If you think the United States is in trouble in the Trump era, just imagine what life would be like under President Mark Zuckerberg. Or, as the many protesters who oppose him call him, Zuck — which rhymes with the f-word.
In a number of ways, the setting reminds me of the future Margaret Atwood sets out in her landmark 1985 novel The Handmaid’s Tale. This is a time and place in which roving drone death squads seek out dissidents who live off the grid in the countryside and assassinate them without due process.
But Davis suggests some things — such as the mysteries of the human heart — never change, regardless of how much technology evolves. People still get jealous. Husbands still try to goof off behind the backs of their wives. The birth of an innocent child can still stop time.
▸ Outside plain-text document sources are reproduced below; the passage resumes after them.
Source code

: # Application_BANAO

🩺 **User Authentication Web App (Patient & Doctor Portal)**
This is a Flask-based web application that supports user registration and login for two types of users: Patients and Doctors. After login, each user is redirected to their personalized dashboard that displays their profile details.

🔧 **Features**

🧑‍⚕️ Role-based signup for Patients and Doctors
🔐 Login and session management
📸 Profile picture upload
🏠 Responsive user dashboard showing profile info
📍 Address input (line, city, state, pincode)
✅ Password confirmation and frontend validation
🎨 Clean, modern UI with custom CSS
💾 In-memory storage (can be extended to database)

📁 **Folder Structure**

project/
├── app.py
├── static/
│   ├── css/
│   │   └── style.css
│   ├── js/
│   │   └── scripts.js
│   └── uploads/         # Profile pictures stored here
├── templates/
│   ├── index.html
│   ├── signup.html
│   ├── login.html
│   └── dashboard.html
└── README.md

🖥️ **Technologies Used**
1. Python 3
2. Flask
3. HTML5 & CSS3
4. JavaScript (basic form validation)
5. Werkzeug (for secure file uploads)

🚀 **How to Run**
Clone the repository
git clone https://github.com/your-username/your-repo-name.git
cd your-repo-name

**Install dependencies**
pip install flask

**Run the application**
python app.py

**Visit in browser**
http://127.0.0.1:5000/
Davis takes current trends in politics and social media and shows how the two worlds might collide in days to come in unexpected ways. She suggests that the individuals who have been written off as being paranoid are actually the only ones with a full grasp of the facts.
You may enjoy this book, published by Montreal’s Drawn and Quarterly, for the writer-illustrator’s mix of smooth and jagged lines, which evoke a late-career Frank Miller.
I have one suggestion, though: Why don’t creative people get together and call for a moratorium on dystopian sci-fi narratives for the time being? We have seen so many of them on the silver screen, on TV, in the pages of novels and graphic novels, they are fast becoming a narrative crutch.
How about, for a change, we concentrate on utopian visions?
If you want an idea of what that might look like, check out Canadian John Byrne’s work using the characters and settings from Star Trek television shows and movies in graphic-novel form. He demonstrates how tension and drama can be created in a setting that depicts an ultimately positive view of the universe.